**Problem to work on:** An exact transcription of the data below, complete and unaltered, is the expected answer.
^^^^^^^^^^^^^^^^
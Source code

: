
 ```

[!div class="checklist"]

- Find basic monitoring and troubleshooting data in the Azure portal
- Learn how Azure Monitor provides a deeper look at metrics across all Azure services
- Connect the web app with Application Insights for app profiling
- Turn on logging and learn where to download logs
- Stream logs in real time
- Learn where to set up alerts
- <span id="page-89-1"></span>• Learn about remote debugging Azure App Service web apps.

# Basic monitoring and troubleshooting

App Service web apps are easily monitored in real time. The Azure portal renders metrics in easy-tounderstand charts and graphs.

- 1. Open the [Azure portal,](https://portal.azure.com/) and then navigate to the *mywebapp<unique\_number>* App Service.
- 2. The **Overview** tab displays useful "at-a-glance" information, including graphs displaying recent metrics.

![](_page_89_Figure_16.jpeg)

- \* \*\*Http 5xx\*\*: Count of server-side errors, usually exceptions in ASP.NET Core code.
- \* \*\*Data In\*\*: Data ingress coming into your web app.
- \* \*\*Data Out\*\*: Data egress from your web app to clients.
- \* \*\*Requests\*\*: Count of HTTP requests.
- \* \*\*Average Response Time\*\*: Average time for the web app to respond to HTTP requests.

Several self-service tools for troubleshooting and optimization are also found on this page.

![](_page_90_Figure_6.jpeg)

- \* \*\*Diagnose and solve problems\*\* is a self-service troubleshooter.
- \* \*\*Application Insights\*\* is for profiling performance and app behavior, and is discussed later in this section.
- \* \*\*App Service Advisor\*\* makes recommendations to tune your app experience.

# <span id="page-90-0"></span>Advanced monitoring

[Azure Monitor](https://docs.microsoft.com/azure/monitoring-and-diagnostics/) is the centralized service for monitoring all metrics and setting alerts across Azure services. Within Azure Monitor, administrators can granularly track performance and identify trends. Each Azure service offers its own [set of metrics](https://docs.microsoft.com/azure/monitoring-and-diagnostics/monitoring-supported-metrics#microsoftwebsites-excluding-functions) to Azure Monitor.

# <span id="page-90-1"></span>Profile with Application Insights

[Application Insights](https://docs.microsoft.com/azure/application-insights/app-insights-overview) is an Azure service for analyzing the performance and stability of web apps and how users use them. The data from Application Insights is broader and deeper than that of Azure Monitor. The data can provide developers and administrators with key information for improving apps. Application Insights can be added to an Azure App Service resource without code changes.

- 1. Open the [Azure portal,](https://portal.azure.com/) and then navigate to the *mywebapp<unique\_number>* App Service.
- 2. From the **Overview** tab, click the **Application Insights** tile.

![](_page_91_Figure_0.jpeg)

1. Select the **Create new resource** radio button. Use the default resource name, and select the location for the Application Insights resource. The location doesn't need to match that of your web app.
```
^^^^^^^^^^^^^^^^
**Exercise result:**
Source code

:
 ```

[!div class="checklist"]

- Find basic monitoring and troubleshooting data in the Azure portal
- Learn how Azure Monitor provides a deeper look at metrics across all Azure services
- Connect the web app with Application Insights for app profiling
- Turn on logging and learn where to download logs
- Stream logs in real time
- Learn where to set up alerts
- <span id="page-89-1"></span>• Learn about remote debugging Azure App Service web apps.

# Basic monitoring and troubleshooting

App Service web apps are easily monitored in real time. The Azure portal renders metrics in easy-tounderstand charts and graphs.

- 1. Open the [Azure portal,](https://portal.azure.com/) and then navigate to the *mywebapp<unique\_number>* App Service.
- 2. The **Overview** tab displays useful "at-a-glance" information, including graphs displaying recent metrics.

![](_page_89_Figure_16.jpeg)

- \* \*\*Http 5xx\*\*: Count of server-side errors, usually exceptions in ASP.NET Core code.
- \* \*\*Data In\*\*: Data ingress coming into your web app.
- \* \*\*Data Out\*\*: Data egress from your web app to clients.
- \* \*\*Requests\*\*: Count of HTTP requests.
- \* \*\*Average Response Time\*\*: Average time for the web app to respond to HTTP requests.

Several self-service tools for troubleshooting and optimization are also found on this page.

![](_page_90_Figure_6.jpeg)

- \* \*\*Diagnose and solve problems\*\* is a self-service troubleshooter.
- \* \*\*Application Insights\*\* is for profiling performance and app behavior, and is discussed later in this section.
- \* \*\*App Service Advisor\*\* makes recommendations to tune your app experience.

# <span id="page-90-0"></span>Advanced monitoring

[Azure Monitor](https://docs.microsoft.com/azure/monitoring-and-diagnostics/) is the centralized service for monitoring all metrics and setting alerts across Azure services. Within Azure Monitor, administrators can granularly track performance and identify trends. Each Azure service offers its own [set of metrics](https://docs.microsoft.com/azure/monitoring-and-diagnostics/monitoring-supported-metrics#microsoftwebsites-excluding-functions) to Azure Monitor.

# <span id="page-90-1"></span>Profile with Application Insights

[Application Insights](https://docs.microsoft.com/azure/application-insights/app-insights-overview) is an Azure service for analyzing the performance and stability of web apps and how users use them. The data from Application Insights is broader and deeper than that of Azure Monitor. The data can provide developers and administrators with key information for improving apps. Application Insights can be added to an Azure App Service resource without code changes.

- 1. Open the [Azure portal,](https://portal.azure.com/) and then navigate to the *mywebapp<unique\_number>* App Service.
- 2. From the **Overview** tab, click the **Application Insights** tile.

![](_page_91_Figure_0.jpeg)

1. Select the **Create new resource** radio button. Use the default resource name, and select the location for the Application Insights resource. The location doesn't need to match that of your web app.
```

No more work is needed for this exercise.